Several websites and individuals attempt to define Hyper-Calvinism as "denying the universal duty of mankind to believe in Christ unto the salvation of their soul." That is not Hyper-Calvinism! That is biblical! Observe:
"No one can come to Me unless the Father who sent Me draws him; and I will raise him up on the last day." John 6:44
"For this reason I have said to you, that no one can come to Me unless it has been granted him from the Father." John 6:65
No one can come to Jesus unless it has been granted to them by the Father. In other words, no one can respond to the Gospel call, exercise faith, and accept Jesus as their Saviour until or unless God the Father has granted it to them. Faith is a gift (Eph. 2:8). We are saved by the grace of God (Eph. 2:5, 8). "All that the Father gives Me will come to Me" (John 6:37).
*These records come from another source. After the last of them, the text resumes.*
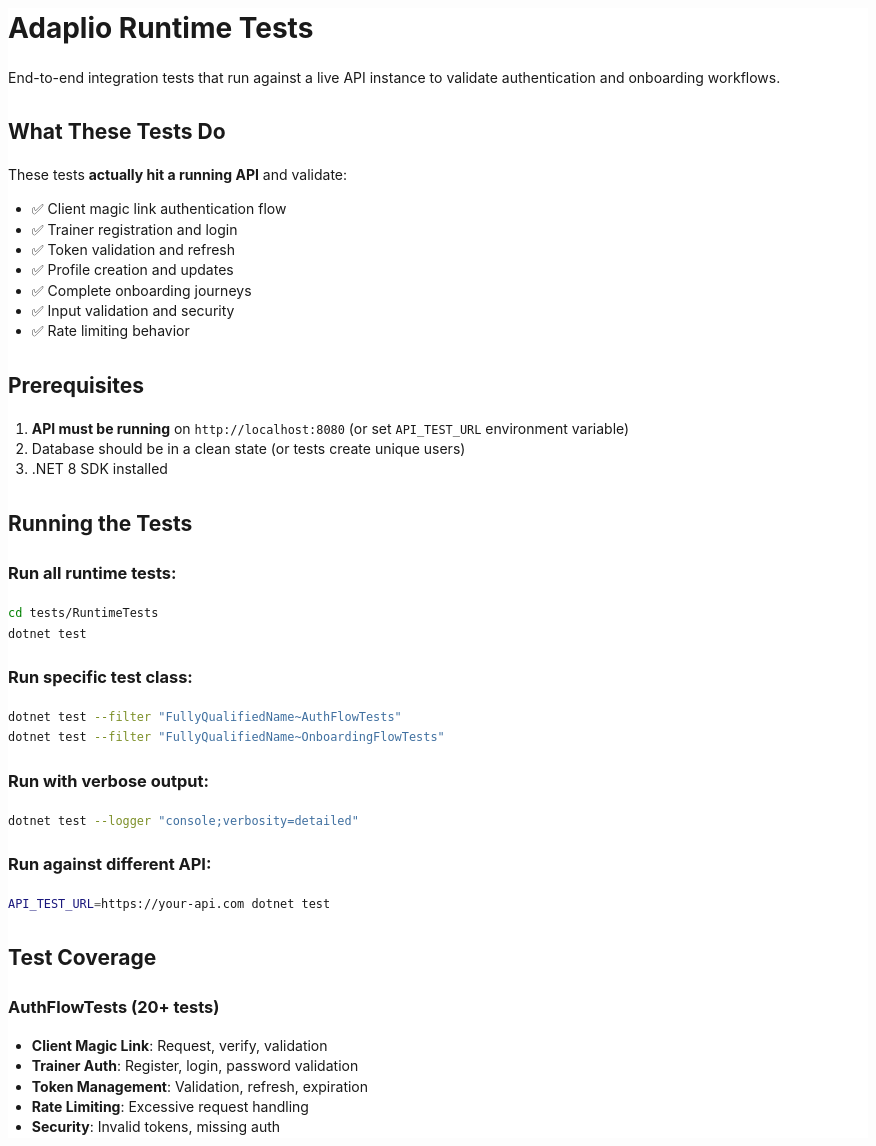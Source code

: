 # Adaplio Runtime Tests

End-to-end integration tests that run against a live API instance to validate authentication and onboarding workflows.

## What These Tests Do

These tests **actually hit a running API** and validate:
- ✅ Client magic link authentication flow
- ✅ Trainer registration and login
- ✅ Token validation and refresh
- ✅ Profile creation and updates
- ✅ Complete onboarding journeys
- ✅ Input validation and security
- ✅ Rate limiting behavior

## Prerequisites

1. **API must be running** on `http://localhost:8080` (or set `API_TEST_URL` environment variable)
2. Database should be in a clean state (or tests create unique users)
3. .NET 8 SDK installed

## Running the Tests

### Run all runtime tests:
```bash
cd tests/RuntimeTests
dotnet test
```

### Run specific test class:
```bash
dotnet test --filter "FullyQualifiedName~AuthFlowTests"
dotnet test --filter "FullyQualifiedName~OnboardingFlowTests"
```

### Run with verbose output:
```bash
dotnet test --logger "console;verbosity=detailed"
```

### Run against different API:
```bash
API_TEST_URL=https://your-api.com dotnet test
```

## Test Coverage

### AuthFlowTests (20+ tests)
- **Client Magic Link**: Request, verify, validation
- **Trainer Auth**: Register, login, password validation
- **Token Management**: Validation, refresh, expiration
- **Rate Limiting**: Excessive request handling
- **Security**: Invalid tokens, missing auth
The giving precedes the coming.
Jesus came to "save His people from their sins" (Matt. 1:21). Not "all" people! Jesus came to "lay down His life for the sheep" (John 10:11, 15). Not for the goats! Jesus came to "[give] Himself up for [His bride, the church]" (Eph. 5:25). Not for the entire world!
While the false definition of Hyper-Calvinism given by sites like C.A.R.M. and people like Matt Slick would accuse me of being a "Hyper-Calvinist," my beliefs square with the teachings of the whole counsel of the Word of God. There is no responsibility of man in the work of salvation! "Salvation is from the Lord!" (Jonah 2:9). We are saved by grace (Eph. 2:5, 8). Man is not responsible for his faith or lack of faith; man is responsible for his sin (imputed, inherited, and personal), for breaking the law of God. When Jesus and his disciples preached, they used the law to convict their listener of sin, showing them how they have broken God's law. If a person grows up having never heard the Gospel, having never heard about Jesus, he will not go to Hell because he never heard the Gospel or about Jesus. He will go to Hell because he has broken God's law. He is responsible for having broken it.
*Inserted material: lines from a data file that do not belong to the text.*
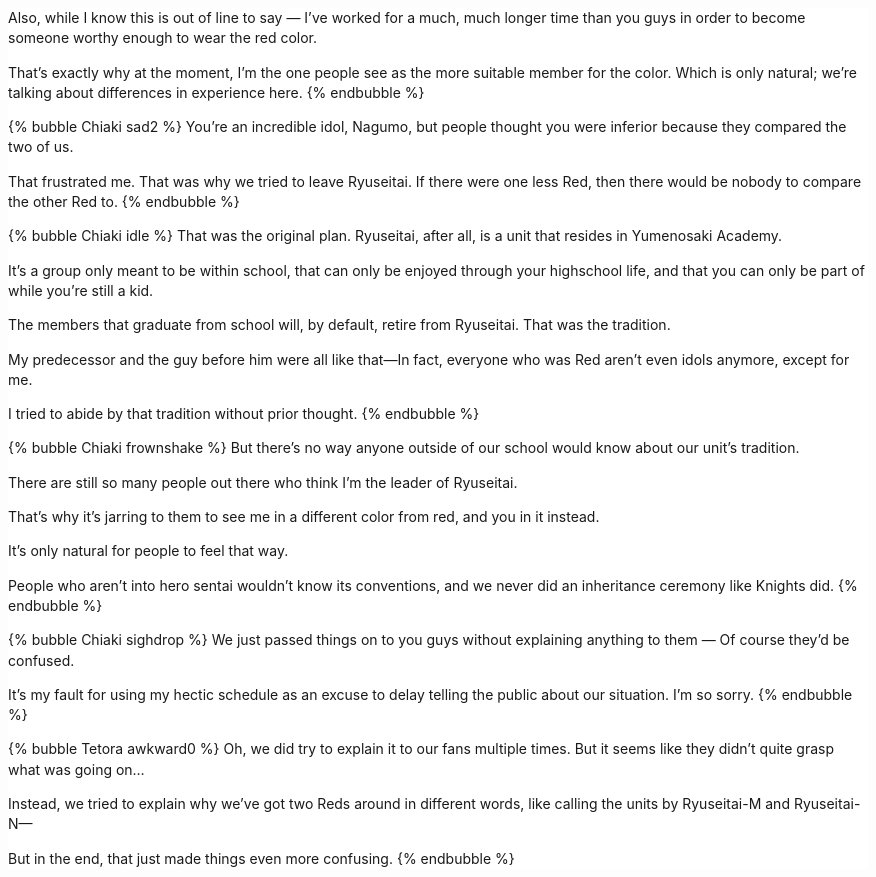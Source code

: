 Also, while I know this is out of line to say — I’ve worked for a much, much longer time than you guys in order to become someone worthy enough to wear the red color.

That’s exactly why at the moment, I’m the one people see as the more suitable member for the color. Which is only natural; we’re talking about differences in experience here.
{% endbubble %}

{% bubble Chiaki sad2 %}
You’re an incredible idol, Nagumo, but people thought you were inferior because they compared the two of us.

That frustrated me. That was why we tried to leave Ryuseitai. If there were one less Red, then there would be nobody to compare the other Red to.
{% endbubble %}

{% bubble Chiaki idle %}
That was the original plan. Ryuseitai, after all, is a unit that resides in Yumenosaki Academy.

It’s a group only meant to be within school, that can only be enjoyed through your highschool life, and that you can only be part of while you’re still a kid.

The members that graduate from school will, by default, retire from Ryuseitai. That was the tradition.

My predecessor and the guy before him were all like that—In fact, everyone who was Red aren’t even idols anymore, except for me.

I tried to abide by that tradition without prior thought.
{% endbubble %}

{% bubble Chiaki frownshake %}
But there’s no way anyone outside of our school would know about our unit’s tradition.

There are still so many people out there who think I’m the leader of Ryuseitai.

That’s why it’s jarring to them to see me in a different color from red, and you in it instead.

It’s only natural for people to feel that way.

People who aren’t into hero sentai wouldn’t know its conventions, and we never did an inheritance ceremony like Knights did.
{% endbubble %}

{% bubble Chiaki sighdrop %}
We just passed things on to you guys without explaining anything to them — Of course they’d be confused.

It’s my fault for using my hectic schedule as an excuse to delay telling the public about our situation. I’m so sorry.
{% endbubble %}

{% bubble Tetora awkward0 %}
Oh, we did try to explain it to our fans multiple times. But it seems like they didn’t quite grasp what was going on…

Instead, we tried to explain why we’ve got two Reds around in different words, like calling the units by Ryuseitai-M and Ryuseitai-N—

But in the end, that just made things even more confusing.
{% endbubble %}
If there was a "universal duty of mankind to believe in Christ unto the salvation of their soul," then John 6:37 is false. Instead of "all," is should read "some" or "many." If there was a "universal duty of mankind to believe in Christ unto the salvation of their soul," then Romans 8:30 is also false. But the number of those who will be saved will not wane or gain. It will be precise and accurate on the last day. If salvation is up to us to reject or accept, then Jesus cannot say, "Those whom You gave Me I have kept; and none of them is lost except the son of perdition, that the Scripture might be fulfilled" (John 17:12); He cannot say, "All that the Father gives Me will come to Me" (John 6:37).
"Faith comes from hearing, and hearing by the word of Christ" (Rom. 10:17). Until I have heard the Gospel, I cannot exercise faith. I can only exercise faith if that faith has been granted to me by God the Father. If that faith has been granted to me, I will respond to the Gospel by faith because the Holy Spirit will have regenerated me, given me a new heart, and caused me to be born again from above. Until God changes me, I cannot respond to the Gospel. When God changes me, I cannot reject the Gospel. These truths are borne out of Scripture. It is not "Hyper-Calvinism."